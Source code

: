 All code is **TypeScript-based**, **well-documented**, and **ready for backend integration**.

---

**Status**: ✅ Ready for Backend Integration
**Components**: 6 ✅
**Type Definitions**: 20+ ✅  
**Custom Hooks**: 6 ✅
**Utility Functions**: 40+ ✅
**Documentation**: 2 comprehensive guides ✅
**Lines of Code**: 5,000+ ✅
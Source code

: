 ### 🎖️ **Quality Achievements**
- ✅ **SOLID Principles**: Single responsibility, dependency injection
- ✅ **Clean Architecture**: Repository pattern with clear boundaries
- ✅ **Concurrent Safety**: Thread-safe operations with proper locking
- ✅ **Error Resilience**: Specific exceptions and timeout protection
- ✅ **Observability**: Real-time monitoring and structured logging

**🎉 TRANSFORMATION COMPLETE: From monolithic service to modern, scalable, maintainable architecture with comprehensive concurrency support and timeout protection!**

• • • •

■ Problem:
Word for word, copy out all of the data shown above.

■ Finished exercise:
Source code

: All code is **TypeScript-based**, **well-documented**, and **ready for backend integration**.

---

**Status**: ✅ Ready for Backend Integration
**Components**: 6 ✅
**Type Definitions**: 20+ ✅  
**Custom Hooks**: 6 ✅
**Utility Functions**: 40+ ✅
**Documentation**: 2 comprehensive guides ✅
**Lines of Code**: 5,000+ ✅
Source code

: ### 🎖️ **Quality Achievements**
- ✅ **SOLID Principles**: Single responsibility, dependency injection
- ✅ **Clean Architecture**: Repository pattern with clear boundaries
- ✅ **Concurrent Safety**: Thread-safe operations with proper locking
- ✅ **Error Resilience**: Specific exceptions and timeout protection
- ✅ **Observability**: Real-time monitoring and structured logging

**🎉 TRANSFORMATION COMPLETE: From monolithic service to modern, scalable, maintainable architecture with comprehensive concurrency support and timeout protection!**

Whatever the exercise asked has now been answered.